(Stored dataset items)
= Beginning of Section =

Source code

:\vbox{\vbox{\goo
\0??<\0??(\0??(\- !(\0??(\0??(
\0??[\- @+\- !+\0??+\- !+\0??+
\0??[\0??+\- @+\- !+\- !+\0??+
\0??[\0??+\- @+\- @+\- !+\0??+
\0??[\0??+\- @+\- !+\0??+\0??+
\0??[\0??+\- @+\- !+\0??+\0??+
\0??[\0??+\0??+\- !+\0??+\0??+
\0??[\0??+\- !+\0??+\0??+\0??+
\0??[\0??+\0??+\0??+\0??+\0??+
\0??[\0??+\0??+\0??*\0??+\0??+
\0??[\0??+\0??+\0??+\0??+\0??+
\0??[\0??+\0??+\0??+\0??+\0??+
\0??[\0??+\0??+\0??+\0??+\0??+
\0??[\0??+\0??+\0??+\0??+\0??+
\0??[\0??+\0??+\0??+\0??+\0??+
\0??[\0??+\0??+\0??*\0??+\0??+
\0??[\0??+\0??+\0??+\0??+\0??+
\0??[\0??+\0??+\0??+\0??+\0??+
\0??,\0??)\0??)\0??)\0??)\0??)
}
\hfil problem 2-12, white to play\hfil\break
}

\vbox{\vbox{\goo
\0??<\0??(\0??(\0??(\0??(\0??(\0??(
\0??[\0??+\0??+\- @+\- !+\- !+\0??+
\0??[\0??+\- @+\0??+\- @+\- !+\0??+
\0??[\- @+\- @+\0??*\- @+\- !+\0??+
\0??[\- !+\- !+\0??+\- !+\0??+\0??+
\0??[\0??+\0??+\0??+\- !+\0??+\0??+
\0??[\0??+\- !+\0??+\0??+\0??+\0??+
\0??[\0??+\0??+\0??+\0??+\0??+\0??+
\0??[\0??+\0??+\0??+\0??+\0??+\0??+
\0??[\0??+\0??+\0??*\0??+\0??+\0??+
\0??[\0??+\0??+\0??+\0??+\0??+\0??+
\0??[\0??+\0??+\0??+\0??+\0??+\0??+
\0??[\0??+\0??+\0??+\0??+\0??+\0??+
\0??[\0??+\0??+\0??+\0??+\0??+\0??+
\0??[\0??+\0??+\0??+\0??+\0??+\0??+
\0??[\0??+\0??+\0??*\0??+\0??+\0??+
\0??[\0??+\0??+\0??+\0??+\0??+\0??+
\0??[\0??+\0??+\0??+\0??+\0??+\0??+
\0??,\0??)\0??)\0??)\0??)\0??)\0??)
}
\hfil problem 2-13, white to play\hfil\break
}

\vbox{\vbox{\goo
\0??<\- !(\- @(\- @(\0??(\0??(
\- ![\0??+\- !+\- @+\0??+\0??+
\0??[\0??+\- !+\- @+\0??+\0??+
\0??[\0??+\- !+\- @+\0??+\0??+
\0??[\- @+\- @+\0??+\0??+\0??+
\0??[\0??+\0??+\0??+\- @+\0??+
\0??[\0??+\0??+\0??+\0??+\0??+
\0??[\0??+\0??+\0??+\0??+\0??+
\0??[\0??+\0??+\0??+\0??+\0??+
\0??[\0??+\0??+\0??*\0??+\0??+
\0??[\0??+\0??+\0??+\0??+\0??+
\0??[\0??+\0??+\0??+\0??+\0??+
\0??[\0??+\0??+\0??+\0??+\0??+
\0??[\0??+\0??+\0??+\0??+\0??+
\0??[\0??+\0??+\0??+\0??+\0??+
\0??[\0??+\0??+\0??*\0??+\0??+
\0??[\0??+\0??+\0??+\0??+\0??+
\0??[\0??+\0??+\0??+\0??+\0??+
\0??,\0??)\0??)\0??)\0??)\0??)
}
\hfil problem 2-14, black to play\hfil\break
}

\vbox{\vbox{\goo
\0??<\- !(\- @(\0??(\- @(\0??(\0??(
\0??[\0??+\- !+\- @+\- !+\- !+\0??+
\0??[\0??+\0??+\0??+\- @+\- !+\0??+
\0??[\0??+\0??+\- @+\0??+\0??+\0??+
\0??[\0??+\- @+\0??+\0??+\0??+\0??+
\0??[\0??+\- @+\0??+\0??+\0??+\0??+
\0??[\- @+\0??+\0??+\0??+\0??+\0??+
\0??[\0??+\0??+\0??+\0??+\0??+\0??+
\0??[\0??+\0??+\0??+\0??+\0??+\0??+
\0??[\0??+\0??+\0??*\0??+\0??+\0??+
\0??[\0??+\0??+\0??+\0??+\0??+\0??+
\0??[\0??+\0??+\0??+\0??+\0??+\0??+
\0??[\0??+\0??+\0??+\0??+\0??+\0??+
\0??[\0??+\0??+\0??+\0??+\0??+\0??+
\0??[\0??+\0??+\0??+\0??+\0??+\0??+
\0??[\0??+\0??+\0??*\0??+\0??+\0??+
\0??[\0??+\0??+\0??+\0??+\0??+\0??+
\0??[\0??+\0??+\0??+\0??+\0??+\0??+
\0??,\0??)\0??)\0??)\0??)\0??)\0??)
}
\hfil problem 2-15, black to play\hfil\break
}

= End of Section =

**DIRECTIONS FOR THIS TASK**
The task calls for all lines in the entries that hold "play".

**ANSWER BOX**
\hfil problem 2-12, white to play\hfil\break
\hfil problem 2-13, white to play\hfil\break
\hfil problem 2-14, black to play\hfil\break
\hfil problem 2-15, black to play\hfil\break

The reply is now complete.